Rendered images with source text
▼

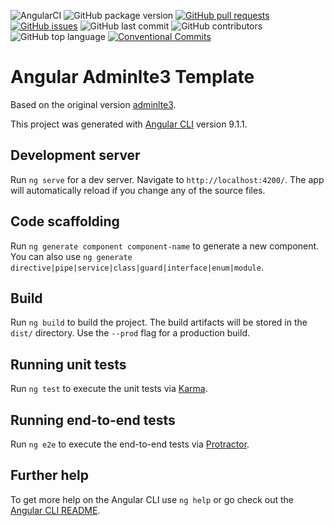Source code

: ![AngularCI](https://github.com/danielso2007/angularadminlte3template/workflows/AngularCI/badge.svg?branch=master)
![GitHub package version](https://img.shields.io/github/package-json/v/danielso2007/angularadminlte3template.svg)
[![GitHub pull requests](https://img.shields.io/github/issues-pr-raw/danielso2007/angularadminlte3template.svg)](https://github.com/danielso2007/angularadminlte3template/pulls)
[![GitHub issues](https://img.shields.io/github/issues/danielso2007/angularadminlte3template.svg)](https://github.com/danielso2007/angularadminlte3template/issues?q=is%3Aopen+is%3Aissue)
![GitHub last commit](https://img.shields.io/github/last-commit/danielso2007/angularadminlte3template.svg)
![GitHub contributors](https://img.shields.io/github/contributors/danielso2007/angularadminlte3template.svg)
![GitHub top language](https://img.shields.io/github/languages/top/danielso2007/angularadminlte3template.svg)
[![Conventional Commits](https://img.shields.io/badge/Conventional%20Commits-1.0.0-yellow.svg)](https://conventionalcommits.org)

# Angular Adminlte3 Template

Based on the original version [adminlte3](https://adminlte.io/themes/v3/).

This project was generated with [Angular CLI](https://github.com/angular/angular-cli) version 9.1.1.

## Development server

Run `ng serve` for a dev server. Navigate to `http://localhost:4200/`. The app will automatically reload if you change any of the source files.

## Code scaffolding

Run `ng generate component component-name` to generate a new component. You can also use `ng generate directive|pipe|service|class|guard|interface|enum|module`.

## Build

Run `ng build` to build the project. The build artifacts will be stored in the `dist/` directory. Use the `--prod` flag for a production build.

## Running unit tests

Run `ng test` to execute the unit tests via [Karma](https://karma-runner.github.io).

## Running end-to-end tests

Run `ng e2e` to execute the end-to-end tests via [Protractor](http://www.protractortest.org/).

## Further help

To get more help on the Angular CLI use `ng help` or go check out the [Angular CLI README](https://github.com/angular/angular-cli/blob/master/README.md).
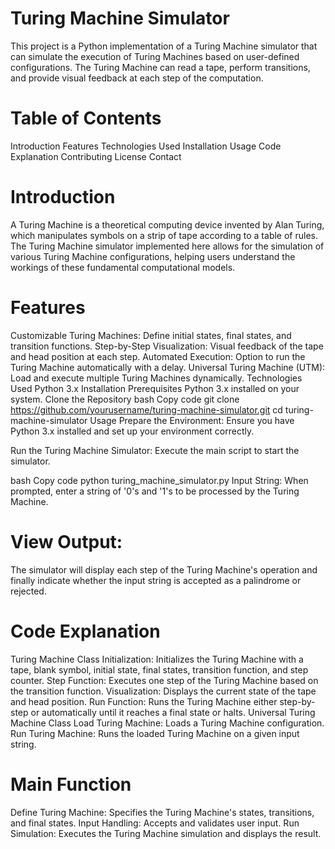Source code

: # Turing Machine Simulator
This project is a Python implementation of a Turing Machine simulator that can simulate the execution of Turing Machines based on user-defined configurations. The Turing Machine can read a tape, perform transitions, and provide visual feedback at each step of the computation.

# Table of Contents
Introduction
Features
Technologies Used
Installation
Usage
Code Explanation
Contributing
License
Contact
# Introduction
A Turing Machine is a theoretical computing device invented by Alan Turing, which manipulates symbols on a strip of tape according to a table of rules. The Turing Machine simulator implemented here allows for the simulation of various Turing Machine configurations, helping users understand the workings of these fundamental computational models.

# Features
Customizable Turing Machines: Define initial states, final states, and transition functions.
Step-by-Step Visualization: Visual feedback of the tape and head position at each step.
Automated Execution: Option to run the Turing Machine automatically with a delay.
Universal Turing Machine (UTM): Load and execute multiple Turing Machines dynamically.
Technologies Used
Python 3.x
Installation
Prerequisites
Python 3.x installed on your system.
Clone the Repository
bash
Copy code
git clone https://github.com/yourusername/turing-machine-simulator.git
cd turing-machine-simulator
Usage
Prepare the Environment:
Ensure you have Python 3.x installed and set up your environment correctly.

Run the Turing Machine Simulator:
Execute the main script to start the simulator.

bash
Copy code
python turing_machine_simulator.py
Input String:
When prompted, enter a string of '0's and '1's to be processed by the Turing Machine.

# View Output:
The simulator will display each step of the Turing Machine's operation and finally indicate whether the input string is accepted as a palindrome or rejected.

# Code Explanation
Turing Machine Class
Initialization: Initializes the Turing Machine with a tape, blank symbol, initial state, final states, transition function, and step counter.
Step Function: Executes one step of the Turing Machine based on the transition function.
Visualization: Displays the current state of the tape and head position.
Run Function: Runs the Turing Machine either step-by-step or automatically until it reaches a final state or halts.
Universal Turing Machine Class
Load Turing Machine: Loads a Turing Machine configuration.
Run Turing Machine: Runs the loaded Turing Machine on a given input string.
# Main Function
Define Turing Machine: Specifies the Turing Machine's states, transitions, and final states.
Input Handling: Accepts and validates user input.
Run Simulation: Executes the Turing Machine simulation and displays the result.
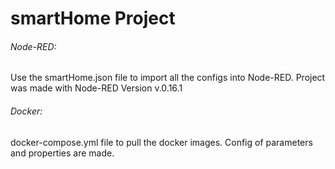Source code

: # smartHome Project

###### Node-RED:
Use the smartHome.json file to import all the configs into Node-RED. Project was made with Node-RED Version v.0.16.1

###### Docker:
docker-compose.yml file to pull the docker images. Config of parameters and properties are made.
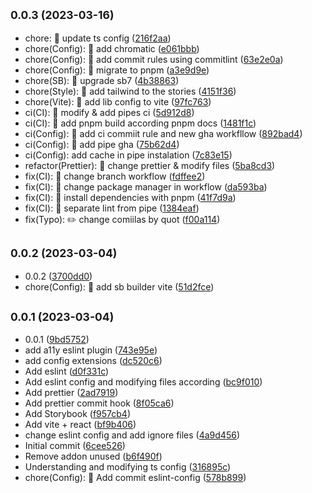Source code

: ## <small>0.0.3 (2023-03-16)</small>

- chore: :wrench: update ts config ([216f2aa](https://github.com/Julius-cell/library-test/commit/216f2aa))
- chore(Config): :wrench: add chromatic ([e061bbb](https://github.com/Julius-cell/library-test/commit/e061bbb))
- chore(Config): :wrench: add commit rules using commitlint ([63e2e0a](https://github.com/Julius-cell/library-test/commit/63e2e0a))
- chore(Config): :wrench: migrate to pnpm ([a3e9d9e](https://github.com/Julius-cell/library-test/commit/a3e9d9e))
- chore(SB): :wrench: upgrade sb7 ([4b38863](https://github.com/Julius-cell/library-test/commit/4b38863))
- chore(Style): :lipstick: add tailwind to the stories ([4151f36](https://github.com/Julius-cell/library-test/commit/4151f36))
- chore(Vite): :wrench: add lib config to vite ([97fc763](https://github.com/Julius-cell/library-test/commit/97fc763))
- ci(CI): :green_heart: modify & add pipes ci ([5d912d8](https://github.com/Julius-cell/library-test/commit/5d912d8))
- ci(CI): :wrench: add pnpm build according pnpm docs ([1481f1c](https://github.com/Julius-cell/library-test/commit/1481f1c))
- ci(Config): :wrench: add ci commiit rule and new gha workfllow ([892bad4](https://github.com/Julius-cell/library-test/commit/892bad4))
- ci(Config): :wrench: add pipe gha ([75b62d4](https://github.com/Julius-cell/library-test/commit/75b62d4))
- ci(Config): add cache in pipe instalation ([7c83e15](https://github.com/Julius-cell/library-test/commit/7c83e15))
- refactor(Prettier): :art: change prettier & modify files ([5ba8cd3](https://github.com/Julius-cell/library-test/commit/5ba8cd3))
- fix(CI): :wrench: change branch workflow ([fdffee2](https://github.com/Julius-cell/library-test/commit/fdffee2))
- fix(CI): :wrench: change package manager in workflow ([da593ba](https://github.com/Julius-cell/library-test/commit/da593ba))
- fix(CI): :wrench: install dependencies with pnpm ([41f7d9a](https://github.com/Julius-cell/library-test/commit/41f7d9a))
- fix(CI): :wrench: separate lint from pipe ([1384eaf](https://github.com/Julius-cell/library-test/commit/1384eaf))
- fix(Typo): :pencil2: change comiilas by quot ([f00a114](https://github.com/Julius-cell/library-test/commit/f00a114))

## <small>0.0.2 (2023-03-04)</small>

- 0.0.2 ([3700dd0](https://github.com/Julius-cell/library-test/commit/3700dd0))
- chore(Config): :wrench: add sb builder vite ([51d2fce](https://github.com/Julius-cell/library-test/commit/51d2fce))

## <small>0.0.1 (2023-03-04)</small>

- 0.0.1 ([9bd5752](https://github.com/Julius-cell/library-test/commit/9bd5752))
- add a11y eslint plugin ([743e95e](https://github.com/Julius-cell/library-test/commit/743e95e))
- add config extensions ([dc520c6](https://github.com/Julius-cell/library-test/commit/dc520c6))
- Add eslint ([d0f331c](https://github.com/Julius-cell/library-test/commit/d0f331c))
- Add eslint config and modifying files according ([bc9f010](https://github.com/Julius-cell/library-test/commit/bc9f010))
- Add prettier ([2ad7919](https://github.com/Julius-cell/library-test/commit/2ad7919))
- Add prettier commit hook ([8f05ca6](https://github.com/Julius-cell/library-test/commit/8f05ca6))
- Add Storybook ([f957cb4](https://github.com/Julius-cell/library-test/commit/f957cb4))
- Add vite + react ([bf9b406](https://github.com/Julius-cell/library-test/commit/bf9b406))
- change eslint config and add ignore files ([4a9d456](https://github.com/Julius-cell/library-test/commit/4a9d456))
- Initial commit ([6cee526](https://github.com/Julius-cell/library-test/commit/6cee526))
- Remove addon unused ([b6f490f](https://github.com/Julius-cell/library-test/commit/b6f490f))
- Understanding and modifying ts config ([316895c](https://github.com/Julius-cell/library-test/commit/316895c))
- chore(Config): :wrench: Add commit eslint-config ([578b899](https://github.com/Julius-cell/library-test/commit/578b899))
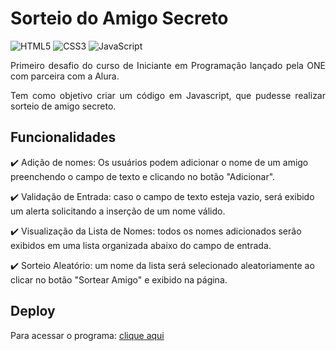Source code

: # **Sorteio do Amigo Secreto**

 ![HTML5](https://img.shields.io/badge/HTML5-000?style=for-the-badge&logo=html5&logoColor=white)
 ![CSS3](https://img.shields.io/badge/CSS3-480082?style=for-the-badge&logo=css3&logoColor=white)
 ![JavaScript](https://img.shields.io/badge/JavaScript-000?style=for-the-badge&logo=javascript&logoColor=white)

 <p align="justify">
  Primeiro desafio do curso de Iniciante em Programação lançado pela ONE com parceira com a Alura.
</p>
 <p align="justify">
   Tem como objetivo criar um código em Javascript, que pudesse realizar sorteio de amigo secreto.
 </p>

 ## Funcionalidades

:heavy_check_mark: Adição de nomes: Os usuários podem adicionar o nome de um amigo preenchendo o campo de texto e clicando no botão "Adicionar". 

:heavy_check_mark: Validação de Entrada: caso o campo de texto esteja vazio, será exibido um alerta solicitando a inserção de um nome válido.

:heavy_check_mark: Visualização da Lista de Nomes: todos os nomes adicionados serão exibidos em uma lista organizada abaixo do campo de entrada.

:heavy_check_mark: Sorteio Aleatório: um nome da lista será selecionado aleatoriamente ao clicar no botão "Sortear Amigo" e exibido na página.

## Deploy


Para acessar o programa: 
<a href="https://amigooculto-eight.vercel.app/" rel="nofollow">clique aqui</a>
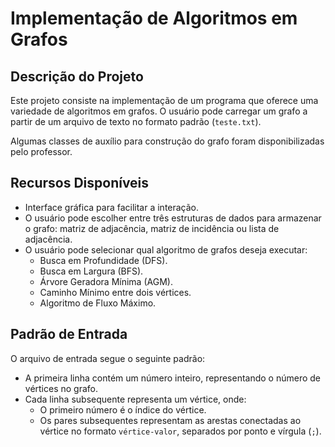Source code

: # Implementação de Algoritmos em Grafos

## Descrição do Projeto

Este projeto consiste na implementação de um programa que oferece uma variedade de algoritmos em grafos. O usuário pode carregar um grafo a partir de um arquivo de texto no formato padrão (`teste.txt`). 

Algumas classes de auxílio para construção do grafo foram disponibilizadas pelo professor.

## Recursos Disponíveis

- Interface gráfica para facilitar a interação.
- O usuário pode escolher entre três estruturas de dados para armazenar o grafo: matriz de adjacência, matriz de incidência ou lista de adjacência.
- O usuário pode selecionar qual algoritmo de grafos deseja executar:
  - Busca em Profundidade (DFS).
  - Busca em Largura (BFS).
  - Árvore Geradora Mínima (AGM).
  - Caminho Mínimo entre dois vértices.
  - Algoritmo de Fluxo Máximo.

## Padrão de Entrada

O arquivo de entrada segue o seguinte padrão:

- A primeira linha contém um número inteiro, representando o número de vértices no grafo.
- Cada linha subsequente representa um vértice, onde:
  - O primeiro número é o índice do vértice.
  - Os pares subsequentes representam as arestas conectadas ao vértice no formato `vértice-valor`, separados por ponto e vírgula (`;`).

▲

Brief: Starting with the line above that holds "- ci(Config): add" and stopping with the line that holds "- Add eslint config", reproduce each line exactly, omitting all other lines.

Written answer:
- ci(Config): add cache in pipe instalation ([7c83e15](https://github.com/Julius-cell/library-test/commit/7c83e15))
- refactor(Prettier): :art: change prettier & modify files ([5ba8cd3](https://github.com/Julius-cell/library-test/commit/5ba8cd3))
- fix(CI): :wrench: change branch workflow ([fdffee2](https://github.com/Julius-cell/library-test/commit/fdffee2))
- fix(CI): :wrench: change package manager in workflow ([da593ba](https://github.com/Julius-cell/library-test/commit/da593ba))
- fix(CI): :wrench: install dependencies with pnpm ([41f7d9a](https://github.com/Julius-cell/library-test/commit/41f7d9a))
- fix(CI): :wrench: separate lint from pipe ([1384eaf](https://github.com/Julius-cell/library-test/commit/1384eaf))
- fix(Typo): :pencil2: change comiilas by quot ([f00a114](https://github.com/Julius-cell/library-test/commit/f00a114))

## <small>0.0.2 (2023-03-04)</small>

- 0.0.2 ([3700dd0](https://github.com/Julius-cell/library-test/commit/3700dd0))
- chore(Config): :wrench: add sb builder vite ([51d2fce](https://github.com/Julius-cell/library-test/commit/51d2fce))

## <small>0.0.1 (2023-03-04)</small>

- 0.0.1 ([9bd5752](https://github.com/Julius-cell/library-test/commit/9bd5752))
- add a11y eslint plugin ([743e95e](https://github.com/Julius-cell/library-test/commit/743e95e))
- add config extensions ([dc520c6](https://github.com/Julius-cell/library-test/commit/dc520c6))
- Add eslint ([d0f331c](https://github.com/Julius-cell/library-test/commit/d0f331c))
- Add eslint config and modifying files according ([bc9f010](https://github.com/Julius-cell/library-test/commit/bc9f010))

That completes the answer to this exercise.